Por outro lado, acha que esta ordem judicial abre um precedente com implicações muito vastas, já que escancara a porta para novas intimações que obriguem a Apple a fornecer software de vigilância para interceptar as mensagens, aceder a dados, indicar a localização ou mesmo aceder ao microfone e câmara do dispositivo sem o conhecimento do seu detentor.

Tim Cook refere ainda que um pedido destes não deve ser efectuado com base no All Writs Act, mas com base em legislação específica que fosse amplamente discutida e tivesse em conta a privacidade e segurança dos utilizadores de dispositivos móveis.

O que é que se pode esperar que aconteça? É imprevisível. Esta é uma nova fase da Crypto War (ver “Segunda Crypto War: batalha ganha pelos pró-segurança“), em que a nova batalha parece ser a tentativa de utilização do All Writs Act para acesso a dados privados, aplicada a um caso concreto que:

  • desperta simpatia no público em geral: aceder rapidamente a dados de um dispositivo de um alegado terrorista que pode potencialmente permitir descobrir contactos de terroristas e evitar ataques similares;
  • é visto por grande parte da comunidade jurídica e tecnológica como uma oportunidade que os serviços de segurança e os Governos (em especial, FBI e Governo dos EUA, de momento) querem aproveitar para aceder “facilmente” aos dados privados existentes nos dispositivos móveis.

Provavelmente a Apple poderá ir recorrendo até ao Supremo Tribunal, se a decisão dos tribunais “inferiores” for desfavorável às suas pretensões.
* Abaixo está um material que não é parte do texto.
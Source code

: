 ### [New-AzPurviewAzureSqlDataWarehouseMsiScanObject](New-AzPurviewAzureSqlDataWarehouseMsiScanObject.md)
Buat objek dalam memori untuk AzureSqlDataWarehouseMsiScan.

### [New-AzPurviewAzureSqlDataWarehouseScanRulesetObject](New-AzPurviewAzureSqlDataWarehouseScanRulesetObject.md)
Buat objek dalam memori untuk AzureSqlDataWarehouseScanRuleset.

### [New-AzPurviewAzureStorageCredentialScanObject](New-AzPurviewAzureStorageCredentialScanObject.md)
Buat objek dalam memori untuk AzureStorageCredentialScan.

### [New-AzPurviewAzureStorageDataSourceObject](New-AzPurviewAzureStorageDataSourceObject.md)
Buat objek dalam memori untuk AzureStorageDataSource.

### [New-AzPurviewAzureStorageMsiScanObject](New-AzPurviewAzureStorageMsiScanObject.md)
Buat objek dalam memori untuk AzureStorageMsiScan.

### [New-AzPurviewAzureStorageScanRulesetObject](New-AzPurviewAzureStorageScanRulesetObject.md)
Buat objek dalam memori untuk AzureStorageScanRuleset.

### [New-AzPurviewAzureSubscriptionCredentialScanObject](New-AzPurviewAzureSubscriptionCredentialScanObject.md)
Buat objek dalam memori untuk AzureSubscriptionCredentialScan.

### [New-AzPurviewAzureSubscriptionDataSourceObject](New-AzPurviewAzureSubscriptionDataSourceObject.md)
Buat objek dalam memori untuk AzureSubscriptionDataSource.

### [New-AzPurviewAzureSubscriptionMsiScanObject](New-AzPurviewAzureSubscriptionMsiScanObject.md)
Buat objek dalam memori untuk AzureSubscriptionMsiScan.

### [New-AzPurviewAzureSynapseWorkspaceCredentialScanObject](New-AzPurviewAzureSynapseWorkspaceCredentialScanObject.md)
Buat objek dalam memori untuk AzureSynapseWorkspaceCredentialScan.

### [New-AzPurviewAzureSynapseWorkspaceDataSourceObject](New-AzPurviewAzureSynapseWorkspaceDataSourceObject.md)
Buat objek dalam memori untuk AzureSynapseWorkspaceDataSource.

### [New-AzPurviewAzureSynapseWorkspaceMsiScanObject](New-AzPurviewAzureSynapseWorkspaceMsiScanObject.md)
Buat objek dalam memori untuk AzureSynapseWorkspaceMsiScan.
Mesmo em termos de marketing parece a decisão acertada, em especial para os seus utilizadores a nível mundial (i.e., faz uma afirmação forte de que se nem a um pedido do tribunal norte-americano obedece, muito menos obedecerá a intimações vindas de outras geografias) e, distinguindo-se claramente da concorrência (uma questão similar a esta não se coloca, por exemplo, no Android, porque o mais provável é que nesse caso o FBI acederia rapidamente aos dados, sem necessitar da cooperação da Google).
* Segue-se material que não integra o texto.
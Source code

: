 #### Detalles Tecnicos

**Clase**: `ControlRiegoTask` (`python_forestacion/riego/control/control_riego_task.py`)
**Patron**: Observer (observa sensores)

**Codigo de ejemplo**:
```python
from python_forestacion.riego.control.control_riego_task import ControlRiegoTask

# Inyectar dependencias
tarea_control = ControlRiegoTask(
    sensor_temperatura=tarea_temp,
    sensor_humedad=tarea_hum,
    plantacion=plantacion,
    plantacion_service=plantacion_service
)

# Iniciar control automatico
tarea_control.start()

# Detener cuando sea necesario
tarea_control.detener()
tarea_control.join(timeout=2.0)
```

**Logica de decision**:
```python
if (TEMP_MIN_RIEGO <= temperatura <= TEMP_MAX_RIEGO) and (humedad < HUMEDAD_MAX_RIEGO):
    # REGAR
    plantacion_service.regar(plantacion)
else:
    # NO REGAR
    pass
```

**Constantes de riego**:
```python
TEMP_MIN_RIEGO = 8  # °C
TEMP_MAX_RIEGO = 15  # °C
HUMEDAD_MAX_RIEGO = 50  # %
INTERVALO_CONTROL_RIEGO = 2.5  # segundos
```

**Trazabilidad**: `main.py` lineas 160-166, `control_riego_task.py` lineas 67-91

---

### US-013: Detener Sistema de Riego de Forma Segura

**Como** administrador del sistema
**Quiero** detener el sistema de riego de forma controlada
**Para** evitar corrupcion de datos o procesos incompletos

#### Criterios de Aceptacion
Contudo, o contrário também pode acontecer – a pressão do público tornar-se determinante para que a Apple se veja obrigada a fornecer o que lhe é pedido pelo tribunal, já que os seus clientes podem não querer continuar a ser utilizadores de dispositivos de uma empresa que não permite aceder a dados que podem prevenir ataques terroristas. Temo que isso venha a acontecer mais tarde ou mais cedo (pode ser que ainda não seja desta vez), mas nesse caso estaremos a colocar em causa a privacidade e segurança do público em geral. Os potenciais e alegados terroristas, assim como os utilizadores mais techies arranjarão sempre um meio de protegerem os seus dados.
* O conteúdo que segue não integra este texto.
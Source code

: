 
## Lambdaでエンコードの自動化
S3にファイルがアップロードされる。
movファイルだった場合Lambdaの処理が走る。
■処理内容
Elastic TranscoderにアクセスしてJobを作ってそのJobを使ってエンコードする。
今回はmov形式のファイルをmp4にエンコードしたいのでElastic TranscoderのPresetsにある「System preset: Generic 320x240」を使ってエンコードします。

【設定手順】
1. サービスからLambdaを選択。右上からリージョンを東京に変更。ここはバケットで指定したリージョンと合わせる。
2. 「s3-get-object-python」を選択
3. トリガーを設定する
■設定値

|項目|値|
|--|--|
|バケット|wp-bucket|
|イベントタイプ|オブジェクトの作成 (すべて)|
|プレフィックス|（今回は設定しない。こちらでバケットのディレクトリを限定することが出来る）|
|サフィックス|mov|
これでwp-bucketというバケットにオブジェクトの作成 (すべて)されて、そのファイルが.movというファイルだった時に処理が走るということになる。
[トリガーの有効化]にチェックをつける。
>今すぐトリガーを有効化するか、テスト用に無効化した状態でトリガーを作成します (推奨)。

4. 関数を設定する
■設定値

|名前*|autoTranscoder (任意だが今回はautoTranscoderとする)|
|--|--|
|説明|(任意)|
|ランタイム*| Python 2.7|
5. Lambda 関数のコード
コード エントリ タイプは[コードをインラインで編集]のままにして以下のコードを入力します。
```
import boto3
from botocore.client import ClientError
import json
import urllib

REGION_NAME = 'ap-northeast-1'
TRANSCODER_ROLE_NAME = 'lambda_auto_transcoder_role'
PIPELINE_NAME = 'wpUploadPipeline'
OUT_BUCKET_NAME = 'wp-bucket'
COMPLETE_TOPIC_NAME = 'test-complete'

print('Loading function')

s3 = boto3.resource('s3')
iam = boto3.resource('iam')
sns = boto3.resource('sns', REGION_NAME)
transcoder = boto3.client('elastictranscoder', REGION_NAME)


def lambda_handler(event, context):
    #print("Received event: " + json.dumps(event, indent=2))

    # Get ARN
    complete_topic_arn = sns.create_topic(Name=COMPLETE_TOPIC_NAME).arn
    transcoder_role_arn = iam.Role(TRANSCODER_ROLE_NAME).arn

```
Para finalizar, note-se que a carta aberta do Tim Cook não refere que a ordem judicial indica explicitamente que a imagem de software pode ser carregada nas instalações da Apple e também não faz menção às regras que a Apple segue no fornecimento de dados às autoridades norte-americanas (embora tais regras estejam disponíveis). O FBI também não refere que só precisa da Apple porque a imagem de software tem que ser assinada pela Apple para o dispositivo a aceitar (i.e., de nada vale ao FBI investir na criação de uma imagem de software se não tiver a chave privada da Apple para a assinar). Ou seja, ainda pode haver aqui algum espaço para a Apple e FBI chegarem a um acordo, garantindo por exemplo que a imagem de software, assinada pela Apple, nunca deixará as instalações da Apple e estará guardada sob medidas de segurança extremas, reduzindo a praticamente zero a possibilidade dessa imagem de software ser reutilizada pelo FBI ou outras entidades.

Uma coisa é certa. Se a Apple for forçada a fazer o que o Governo quer, vai ser aberta uma porta que não vai poder ser fechada e, não é difícil de antever a concretização do efeito “Caixa de Pandora” e das implicaçoes mais vastas que Tim Cook teme.